◆ **Task instructions**
When a line in the listing contains the string "einer", pick it out and copy it.

◆ **Dataset records**

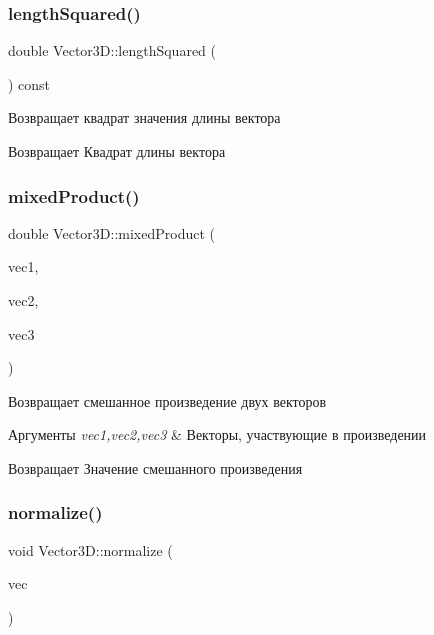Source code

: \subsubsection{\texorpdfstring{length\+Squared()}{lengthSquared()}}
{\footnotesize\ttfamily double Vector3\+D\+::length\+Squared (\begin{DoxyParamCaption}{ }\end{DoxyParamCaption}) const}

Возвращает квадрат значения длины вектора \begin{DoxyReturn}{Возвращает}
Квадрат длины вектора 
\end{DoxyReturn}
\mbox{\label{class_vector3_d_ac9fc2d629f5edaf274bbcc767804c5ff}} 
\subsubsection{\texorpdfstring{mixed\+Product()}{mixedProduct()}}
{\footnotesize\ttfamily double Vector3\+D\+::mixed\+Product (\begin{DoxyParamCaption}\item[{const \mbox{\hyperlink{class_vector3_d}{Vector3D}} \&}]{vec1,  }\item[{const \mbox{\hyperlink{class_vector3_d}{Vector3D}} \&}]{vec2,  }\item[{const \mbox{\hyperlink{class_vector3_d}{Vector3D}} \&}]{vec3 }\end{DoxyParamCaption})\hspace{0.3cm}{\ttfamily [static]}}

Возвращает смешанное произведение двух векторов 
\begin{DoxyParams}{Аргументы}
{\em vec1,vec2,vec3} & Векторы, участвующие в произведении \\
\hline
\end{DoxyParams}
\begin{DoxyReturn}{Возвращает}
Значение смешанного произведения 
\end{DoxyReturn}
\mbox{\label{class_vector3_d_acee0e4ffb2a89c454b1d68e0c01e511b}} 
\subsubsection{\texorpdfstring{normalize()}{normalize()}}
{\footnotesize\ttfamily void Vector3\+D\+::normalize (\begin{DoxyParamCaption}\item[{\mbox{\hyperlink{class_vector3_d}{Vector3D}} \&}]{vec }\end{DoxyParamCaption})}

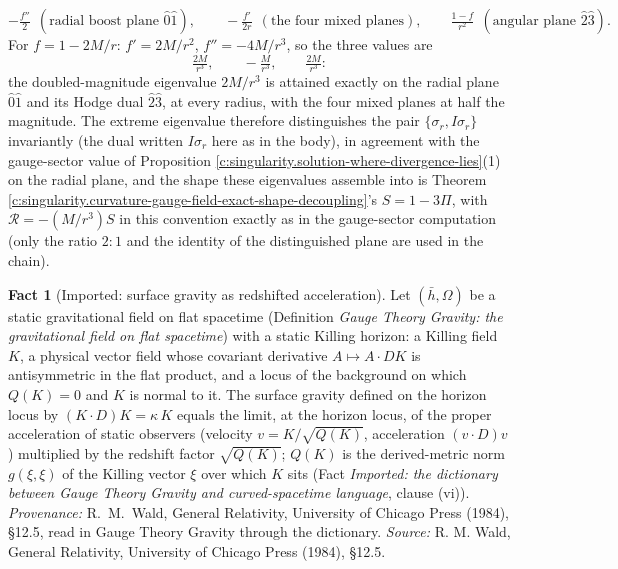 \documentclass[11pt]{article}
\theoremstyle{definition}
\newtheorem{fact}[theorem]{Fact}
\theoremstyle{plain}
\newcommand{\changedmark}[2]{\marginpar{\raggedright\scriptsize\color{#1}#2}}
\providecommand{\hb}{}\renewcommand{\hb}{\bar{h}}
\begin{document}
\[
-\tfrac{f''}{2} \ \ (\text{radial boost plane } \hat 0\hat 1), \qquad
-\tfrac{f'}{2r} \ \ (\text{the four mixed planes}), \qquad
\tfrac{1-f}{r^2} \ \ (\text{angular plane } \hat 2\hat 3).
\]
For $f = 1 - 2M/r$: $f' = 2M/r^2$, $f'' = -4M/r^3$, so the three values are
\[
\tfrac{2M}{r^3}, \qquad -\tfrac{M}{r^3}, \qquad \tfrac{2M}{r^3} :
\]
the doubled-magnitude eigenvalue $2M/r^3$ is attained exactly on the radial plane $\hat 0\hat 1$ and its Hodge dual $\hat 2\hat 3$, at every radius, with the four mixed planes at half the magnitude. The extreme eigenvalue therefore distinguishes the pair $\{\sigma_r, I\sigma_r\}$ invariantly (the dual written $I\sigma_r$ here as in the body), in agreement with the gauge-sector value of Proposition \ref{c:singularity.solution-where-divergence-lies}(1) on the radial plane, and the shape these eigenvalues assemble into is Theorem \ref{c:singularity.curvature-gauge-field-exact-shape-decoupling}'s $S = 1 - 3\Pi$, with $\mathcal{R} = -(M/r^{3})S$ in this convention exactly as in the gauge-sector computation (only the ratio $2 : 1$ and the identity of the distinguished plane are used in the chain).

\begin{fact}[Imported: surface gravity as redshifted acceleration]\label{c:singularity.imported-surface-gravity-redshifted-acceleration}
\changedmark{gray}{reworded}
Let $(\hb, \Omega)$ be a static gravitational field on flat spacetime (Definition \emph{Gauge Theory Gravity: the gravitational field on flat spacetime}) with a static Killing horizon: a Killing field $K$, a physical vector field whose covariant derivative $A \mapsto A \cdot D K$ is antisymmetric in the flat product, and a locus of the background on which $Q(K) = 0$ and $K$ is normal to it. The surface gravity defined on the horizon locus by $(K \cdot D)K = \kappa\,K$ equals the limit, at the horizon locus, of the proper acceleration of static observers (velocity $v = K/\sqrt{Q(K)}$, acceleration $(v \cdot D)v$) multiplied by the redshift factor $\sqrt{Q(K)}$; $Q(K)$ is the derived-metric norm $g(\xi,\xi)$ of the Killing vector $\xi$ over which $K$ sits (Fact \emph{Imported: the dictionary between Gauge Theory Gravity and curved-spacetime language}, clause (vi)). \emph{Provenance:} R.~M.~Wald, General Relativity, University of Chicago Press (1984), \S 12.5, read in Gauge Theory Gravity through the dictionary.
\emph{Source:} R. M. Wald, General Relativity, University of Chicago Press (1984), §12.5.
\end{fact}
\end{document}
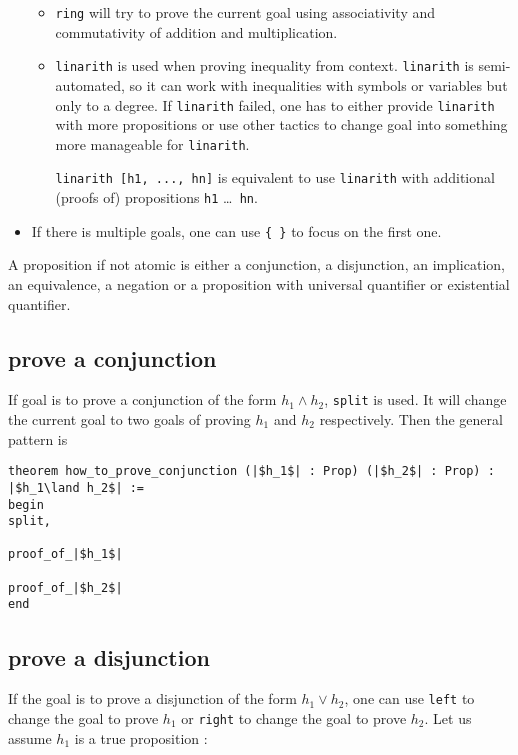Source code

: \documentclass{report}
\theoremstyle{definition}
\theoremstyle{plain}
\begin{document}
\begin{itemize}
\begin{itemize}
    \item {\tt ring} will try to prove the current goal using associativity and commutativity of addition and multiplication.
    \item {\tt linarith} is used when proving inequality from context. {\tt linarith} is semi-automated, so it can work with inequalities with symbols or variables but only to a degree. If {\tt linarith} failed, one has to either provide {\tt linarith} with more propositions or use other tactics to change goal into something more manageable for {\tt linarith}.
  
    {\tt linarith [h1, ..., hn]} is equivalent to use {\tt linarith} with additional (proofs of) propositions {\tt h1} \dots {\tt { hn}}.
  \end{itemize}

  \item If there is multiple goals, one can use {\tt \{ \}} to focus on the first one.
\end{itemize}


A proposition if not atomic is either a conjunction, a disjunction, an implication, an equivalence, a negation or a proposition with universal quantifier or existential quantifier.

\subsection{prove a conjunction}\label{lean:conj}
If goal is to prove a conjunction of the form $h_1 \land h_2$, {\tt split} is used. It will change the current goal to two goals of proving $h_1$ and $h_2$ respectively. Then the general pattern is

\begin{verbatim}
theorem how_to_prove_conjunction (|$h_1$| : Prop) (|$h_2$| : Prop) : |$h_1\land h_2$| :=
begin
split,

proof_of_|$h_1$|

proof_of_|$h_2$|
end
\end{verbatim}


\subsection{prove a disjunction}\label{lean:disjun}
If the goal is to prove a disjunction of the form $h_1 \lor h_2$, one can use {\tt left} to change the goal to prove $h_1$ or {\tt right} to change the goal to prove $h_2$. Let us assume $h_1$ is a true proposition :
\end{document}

==

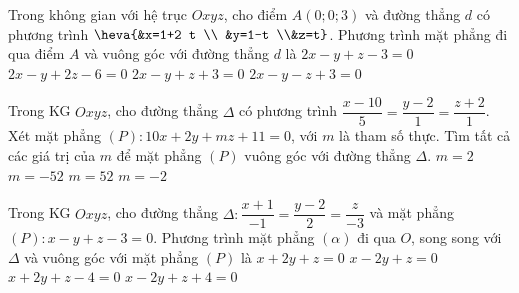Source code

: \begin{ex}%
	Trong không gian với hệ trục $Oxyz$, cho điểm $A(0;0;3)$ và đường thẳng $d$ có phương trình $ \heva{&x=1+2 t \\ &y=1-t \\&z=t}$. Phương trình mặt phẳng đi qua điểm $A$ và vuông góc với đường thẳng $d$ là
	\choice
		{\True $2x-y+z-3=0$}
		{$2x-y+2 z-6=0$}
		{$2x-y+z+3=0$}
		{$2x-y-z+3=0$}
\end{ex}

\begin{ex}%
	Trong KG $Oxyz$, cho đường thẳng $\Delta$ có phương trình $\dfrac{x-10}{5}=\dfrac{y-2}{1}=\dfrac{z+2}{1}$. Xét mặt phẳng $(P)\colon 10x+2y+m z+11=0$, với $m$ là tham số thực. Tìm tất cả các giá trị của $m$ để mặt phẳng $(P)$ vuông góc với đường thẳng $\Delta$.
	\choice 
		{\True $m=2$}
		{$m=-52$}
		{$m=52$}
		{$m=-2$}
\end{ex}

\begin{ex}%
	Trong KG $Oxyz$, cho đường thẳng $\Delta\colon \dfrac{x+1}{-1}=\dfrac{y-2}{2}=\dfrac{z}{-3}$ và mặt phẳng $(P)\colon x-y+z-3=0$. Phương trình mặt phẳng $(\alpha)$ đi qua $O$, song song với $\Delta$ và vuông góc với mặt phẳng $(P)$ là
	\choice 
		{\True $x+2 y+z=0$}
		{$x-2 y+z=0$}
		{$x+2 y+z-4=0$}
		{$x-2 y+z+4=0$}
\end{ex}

...

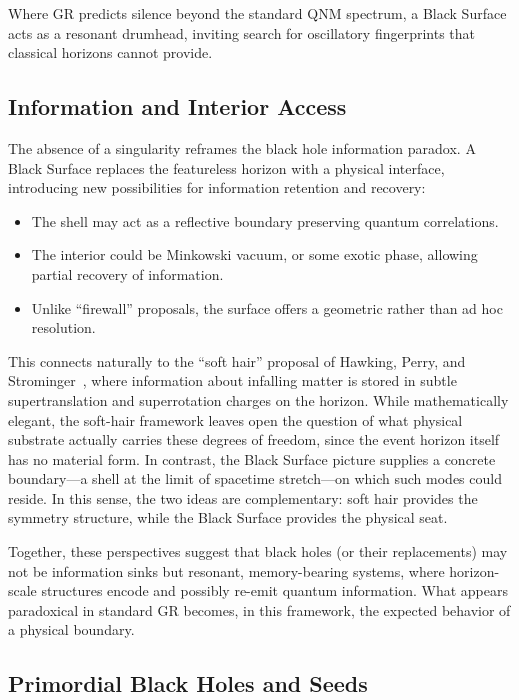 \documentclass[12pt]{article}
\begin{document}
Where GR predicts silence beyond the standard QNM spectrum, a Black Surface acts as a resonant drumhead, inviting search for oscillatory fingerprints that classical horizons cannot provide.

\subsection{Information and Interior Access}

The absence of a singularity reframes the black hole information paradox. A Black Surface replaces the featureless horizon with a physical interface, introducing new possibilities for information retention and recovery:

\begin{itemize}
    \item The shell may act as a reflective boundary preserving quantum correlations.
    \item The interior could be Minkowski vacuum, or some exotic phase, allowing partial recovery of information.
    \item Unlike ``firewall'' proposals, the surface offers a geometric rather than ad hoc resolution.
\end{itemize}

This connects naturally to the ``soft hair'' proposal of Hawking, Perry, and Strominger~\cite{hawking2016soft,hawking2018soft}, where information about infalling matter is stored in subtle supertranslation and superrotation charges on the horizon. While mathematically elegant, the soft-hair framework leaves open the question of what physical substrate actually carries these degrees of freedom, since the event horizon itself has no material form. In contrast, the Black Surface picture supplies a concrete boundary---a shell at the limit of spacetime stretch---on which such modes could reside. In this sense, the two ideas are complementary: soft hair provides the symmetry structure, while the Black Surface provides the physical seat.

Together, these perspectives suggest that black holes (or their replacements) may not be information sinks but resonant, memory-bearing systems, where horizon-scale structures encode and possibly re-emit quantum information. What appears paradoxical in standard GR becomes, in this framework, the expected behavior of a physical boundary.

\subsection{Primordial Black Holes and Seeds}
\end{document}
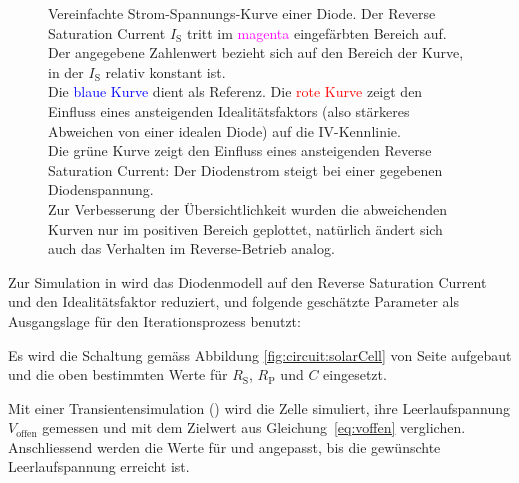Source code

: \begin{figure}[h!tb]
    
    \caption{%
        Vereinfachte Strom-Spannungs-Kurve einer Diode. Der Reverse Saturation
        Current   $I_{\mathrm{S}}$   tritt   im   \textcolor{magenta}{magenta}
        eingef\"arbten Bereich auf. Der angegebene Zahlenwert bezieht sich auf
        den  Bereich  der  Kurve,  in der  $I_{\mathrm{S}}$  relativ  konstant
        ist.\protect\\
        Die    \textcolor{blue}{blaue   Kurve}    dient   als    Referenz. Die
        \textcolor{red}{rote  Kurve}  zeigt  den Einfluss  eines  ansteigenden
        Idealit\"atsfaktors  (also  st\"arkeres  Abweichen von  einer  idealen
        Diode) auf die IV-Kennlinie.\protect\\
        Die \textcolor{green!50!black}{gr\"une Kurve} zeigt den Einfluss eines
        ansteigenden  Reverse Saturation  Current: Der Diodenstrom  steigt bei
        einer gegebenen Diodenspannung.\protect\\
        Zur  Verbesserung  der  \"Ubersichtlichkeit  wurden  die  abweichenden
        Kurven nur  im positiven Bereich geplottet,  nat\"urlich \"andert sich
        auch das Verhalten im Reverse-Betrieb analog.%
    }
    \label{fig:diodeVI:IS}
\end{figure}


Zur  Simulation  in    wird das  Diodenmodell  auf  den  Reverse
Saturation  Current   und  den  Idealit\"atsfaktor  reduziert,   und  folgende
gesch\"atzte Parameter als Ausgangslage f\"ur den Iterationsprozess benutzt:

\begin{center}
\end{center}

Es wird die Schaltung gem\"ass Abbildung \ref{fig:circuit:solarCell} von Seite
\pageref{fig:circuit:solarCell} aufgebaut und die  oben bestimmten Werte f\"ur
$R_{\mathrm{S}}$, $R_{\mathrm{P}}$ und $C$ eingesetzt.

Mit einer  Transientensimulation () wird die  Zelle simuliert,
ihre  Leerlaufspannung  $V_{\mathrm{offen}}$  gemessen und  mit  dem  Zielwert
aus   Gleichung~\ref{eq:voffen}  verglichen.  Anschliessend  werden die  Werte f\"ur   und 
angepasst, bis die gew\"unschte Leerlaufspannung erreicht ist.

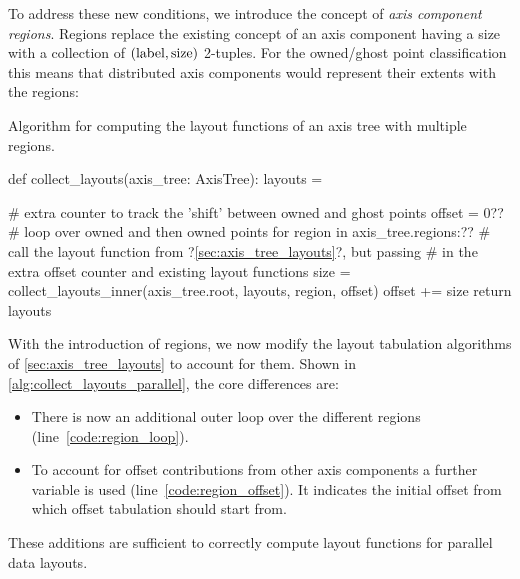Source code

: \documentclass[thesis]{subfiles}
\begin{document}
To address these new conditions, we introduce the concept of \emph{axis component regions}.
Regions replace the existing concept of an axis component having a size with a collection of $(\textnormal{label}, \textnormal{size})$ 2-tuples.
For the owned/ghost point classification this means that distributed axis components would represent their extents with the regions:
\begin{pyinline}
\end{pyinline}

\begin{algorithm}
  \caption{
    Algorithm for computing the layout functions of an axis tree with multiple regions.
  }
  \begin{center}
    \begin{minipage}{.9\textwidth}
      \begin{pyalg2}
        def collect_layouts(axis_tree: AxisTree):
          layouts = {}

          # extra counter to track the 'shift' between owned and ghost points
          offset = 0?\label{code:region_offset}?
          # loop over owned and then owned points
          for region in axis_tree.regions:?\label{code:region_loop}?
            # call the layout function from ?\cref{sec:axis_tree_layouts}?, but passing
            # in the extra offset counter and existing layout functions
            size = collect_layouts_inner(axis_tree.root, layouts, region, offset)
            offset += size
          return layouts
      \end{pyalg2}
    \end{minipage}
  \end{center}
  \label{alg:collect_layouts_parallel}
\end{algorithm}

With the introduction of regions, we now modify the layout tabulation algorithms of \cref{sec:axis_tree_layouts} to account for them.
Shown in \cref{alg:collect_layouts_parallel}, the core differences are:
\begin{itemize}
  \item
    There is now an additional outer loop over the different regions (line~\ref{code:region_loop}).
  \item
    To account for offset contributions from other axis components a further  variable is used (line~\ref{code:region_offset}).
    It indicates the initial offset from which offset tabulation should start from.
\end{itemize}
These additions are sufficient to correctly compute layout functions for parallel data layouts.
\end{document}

◆ **Output**
        Vereinfachte Strom-Spannungs-Kurve einer Diode. Der Reverse Saturation
        Idealit\"atsfaktors  (also  st\"arkeres  Abweichen von  einer  idealen
        einer gegebenen Diodenspannung.\protect\\
Mit einer  Transientensimulation () wird die  Zelle simuliert,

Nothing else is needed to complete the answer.